EDMONTON — The Edmonton Public School Board (EPSB) is expecting to see its enrolment levels return to pre-pandemic levels, but a new funding model might not be enough to keep up.
“We are experiencing growth, 2.7 per cent enrolment growth is what we are forecasting for,” said EPSB Board Chair Trisha Estabrooks. “You can see that, although we are projecting an enrolment of, I think, 104,000 students, we’re in essence only really funded for 99,000 of those students based on the new funding formula.”
The new funding framework put in place by the province no longer provides money on a per student model, instead it is based on a three-year average.
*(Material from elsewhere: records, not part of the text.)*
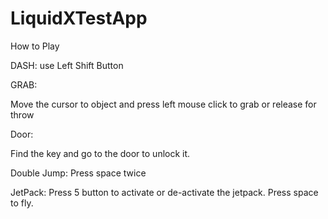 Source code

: # LiquidXTestApp
How to Play

DASH:
use Left Shift Button

GRAB:

Move the cursor to object and press left mouse click to grab or release for throw

Door:

Find the key and go to the door to unlock it.

Double Jump:
Press space twice

JetPack:
Press 5 button to activate or de-activate the jetpack. Press space to fly.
“The province has signaled that the education funding in Alberta is frozen at $8.223-billion, and it’s been $8.223-billion for the last two or three years now,” said Superintendent Darrel Robertson. “That means that if enrollment increases in the province, that doesn’t mean educational funding or the total amount the province is spending on education is increasing.”
A report from school administration on the distribution of funds was presented to the board Tuesday.
“Our administration has done a really good job of reflecting some of the key areas and the key priorities that trustees have been advocating and talking about… one of those is early years funding and mental health,” said Estabrooks.
“I am really pleased to see a focus on increased spending on our division one students that’s kindergarten to Grade 3.”
She added that “significant investments” are being made towards students who are living in poverty.
The report outlines several uses for surplus funds including continuing pandemic relief, online resource development and the High Social Vulnerability Achievement Pilot project.
“It’s one thing to talk about the fact that one in five kids are living in poverty in Edmonton, and that’s contributing to some of the achievement gaps that we are seeing in Edmonton Public Schools, but it’s another to put money behind an action plan,” said Estabrooks.
The EPSB is projecting a surplus of $22.5-million this year. Surplus spending requests need to be approved by the education minister and will be submitted at the end of the month.
Another concern of Estabrooks is a shortage of supply staff.
“We have large numbers of staff in quarantine we need to call upon our supply pool of staff as well as support staff education assistants and custodians as well to come in and fill those positions,” said Estabrooks.
She said that while the current levels aren’t as bad as they were in November, there are 18 unfilled supply staff positions at the moment.
“Does that mean that there were 18 classes in our school that just didn’t have an adult guiding, no that’s not it at all, it just meant it put additional pressure on the staff within that school, perhaps it was a principal that stepped up and taught math for example today.”
Estabrooks said COVID-19 is to blame for the issues with staffing levels in schools.